Nearly four years ago, Karina Garcia was down on her luck, working on the weekends for her brother and in her own words, "lost."
"I didn't even know what the heck I was gonna do with my life," she told ABC News.
Fast-forward to today, Garcia, 24, of Riverside, California, is known as "the Slime Queen"and rakes in seven figures annually thanks to a YouTube channel that features slime videos, her own crafting line and three books as well as multiple brand deals.
Last year, she even bought her own house and now she takes care of her parents, who were able to retire.
"My mom always tells me, like, 'So, you bought this house with slime?' And I'm like, 'Yeah,'" Garcia said, laughing. "As a kid, I always thought it would be so cool to take care of my parents one day, but I didn't think it would happen this fast."
It's a rags-to-riches story that even she can't help but call "pretty crazy."
Garcia said her family of eight, which lived in a two-bedroom mobile home, struggled when she was growing up. She said that almost four years ago, she was on a break from college and working as waitress for her brother when she started making YouTube videos.
"I wasn't in school. ... I had like nothing going for myself," she said. "I remember thinking, like, 'What am I gonna do with my life?'"
Her sister was posting beauty videos so Garcia followed suit, making videos of her own DIY crafts. At the time, she said, her channel had around 60,000 subscribers.
Later that year, Garcia did a DIY slime video from a simple recipe she'd found on Pinterest. The video took off, mostly because there weren't many slime videos being posted to YouTube at the time, Garcia said.
Once she started posting slime videos, her subscribers hit 1 million.
"It was just so fast and it's funny because people call me 'Slime Queen' on YouTube or 'Slime Girl,'" she said. "I was so shocked when I started blowing up over slime. I was like 'Wait? What the heck?'... I was honestly shocked."
These days, Garcia doesn't just make slime. She experiments with different textures and scents and even puts slime into a balloon to create a stress ball.
"Slime has evolved a lot...It's not just a basic slime now. Now, they smell like cookies. Now, they smell like your favorite ice cream," she said. "A lot goes into it."
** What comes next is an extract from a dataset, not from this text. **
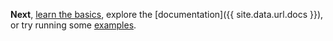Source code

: **Next**, [learn the basics](), explore the [documentation]({{ site.data.url.docs }}), or try running some [examples]().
Garcia said she spends 80 percent of her time making slime, and had even gotten her fiance involved. He now has his own slime shop.
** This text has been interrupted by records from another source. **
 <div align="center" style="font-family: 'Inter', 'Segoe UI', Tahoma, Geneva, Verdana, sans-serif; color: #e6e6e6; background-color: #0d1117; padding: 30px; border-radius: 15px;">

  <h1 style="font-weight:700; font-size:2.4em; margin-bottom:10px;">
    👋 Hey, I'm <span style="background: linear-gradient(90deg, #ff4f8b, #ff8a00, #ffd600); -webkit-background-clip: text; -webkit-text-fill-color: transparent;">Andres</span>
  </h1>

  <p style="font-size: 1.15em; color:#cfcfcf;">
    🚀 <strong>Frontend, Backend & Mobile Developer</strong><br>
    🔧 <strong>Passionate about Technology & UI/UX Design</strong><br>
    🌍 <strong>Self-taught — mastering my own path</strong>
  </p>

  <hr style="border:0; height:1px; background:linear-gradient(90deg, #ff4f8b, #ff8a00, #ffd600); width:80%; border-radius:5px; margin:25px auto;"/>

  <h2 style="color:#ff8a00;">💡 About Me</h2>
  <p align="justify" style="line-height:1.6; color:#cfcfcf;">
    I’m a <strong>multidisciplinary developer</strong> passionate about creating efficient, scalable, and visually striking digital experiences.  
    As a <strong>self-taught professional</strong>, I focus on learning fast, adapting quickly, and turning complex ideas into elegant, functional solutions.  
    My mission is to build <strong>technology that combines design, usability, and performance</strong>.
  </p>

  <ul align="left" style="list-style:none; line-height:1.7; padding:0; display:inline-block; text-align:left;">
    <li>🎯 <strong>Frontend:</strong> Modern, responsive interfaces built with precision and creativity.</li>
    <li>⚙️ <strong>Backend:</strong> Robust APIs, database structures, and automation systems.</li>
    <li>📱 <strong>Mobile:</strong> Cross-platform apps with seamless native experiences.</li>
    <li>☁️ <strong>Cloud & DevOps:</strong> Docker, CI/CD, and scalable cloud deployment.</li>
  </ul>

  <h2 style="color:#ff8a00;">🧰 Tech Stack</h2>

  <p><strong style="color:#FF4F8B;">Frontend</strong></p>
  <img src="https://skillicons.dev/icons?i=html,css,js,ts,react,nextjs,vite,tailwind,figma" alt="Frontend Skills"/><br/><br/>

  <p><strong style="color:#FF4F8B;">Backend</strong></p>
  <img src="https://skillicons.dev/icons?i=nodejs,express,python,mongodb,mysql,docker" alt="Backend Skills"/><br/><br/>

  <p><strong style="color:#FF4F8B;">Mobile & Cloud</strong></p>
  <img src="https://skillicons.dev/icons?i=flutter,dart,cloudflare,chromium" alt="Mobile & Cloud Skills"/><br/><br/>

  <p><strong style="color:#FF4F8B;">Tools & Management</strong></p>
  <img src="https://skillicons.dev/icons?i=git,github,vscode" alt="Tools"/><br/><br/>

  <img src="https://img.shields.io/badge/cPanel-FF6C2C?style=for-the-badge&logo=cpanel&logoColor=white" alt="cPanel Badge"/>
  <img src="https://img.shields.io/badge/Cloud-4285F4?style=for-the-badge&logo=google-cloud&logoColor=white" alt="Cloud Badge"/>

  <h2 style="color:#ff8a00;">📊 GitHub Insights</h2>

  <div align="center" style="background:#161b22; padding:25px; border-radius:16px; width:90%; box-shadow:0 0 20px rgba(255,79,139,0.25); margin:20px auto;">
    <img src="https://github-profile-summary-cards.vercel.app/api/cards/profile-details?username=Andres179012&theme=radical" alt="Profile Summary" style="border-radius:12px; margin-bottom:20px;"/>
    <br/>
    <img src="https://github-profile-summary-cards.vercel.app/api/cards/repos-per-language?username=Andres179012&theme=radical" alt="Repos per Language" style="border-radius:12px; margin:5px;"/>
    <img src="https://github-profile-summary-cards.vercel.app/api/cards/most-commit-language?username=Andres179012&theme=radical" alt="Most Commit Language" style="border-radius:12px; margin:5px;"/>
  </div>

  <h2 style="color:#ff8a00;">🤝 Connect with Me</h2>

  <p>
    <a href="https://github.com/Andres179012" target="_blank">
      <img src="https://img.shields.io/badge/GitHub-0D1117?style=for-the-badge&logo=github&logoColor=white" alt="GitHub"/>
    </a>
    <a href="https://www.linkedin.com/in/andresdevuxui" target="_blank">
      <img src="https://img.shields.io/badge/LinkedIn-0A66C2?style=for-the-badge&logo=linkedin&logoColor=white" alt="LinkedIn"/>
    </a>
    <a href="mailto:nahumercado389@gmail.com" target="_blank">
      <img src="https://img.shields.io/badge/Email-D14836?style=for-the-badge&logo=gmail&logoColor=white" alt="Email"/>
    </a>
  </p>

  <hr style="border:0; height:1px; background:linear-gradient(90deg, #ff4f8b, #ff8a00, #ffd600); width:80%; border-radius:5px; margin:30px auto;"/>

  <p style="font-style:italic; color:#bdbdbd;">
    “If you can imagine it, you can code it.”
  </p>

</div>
"Slime is literally my life...It's literally my career," she said. "I'm obsessed."
Garcia said her income comes from her YouTube videos that now feature ads, her three books (two on slime and one on crafting), and her Craft City line as well as other deals.
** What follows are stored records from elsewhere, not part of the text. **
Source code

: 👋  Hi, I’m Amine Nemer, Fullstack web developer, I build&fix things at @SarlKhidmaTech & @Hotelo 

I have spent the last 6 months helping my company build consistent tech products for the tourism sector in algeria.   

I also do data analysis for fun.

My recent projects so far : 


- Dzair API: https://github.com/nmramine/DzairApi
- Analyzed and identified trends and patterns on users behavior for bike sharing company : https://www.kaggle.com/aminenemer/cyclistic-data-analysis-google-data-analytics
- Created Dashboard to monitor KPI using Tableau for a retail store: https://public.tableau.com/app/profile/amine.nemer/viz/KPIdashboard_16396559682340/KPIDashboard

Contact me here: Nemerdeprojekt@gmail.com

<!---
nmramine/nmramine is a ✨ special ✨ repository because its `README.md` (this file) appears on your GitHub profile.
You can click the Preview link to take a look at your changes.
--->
The Craft City line, which she started in October 2017, was initially exclusive to Target but is now sold at other retailers including Michael's, Jo-Ann Stores and Ross.
"I never in a million years thought that slime would be my career. It was just something that I was doing for fun," she said. "It just kinda took over my life."
Garcia said that with her Craft City line, she hoped to give other children the experiences she'd had as a child.
"Even now when I play with my own kits, I feel like I'm, like, back then when I was a kid again," she said.
ABC News' C R. Mandler and Taryn Hartman contributed to the reporting in this story.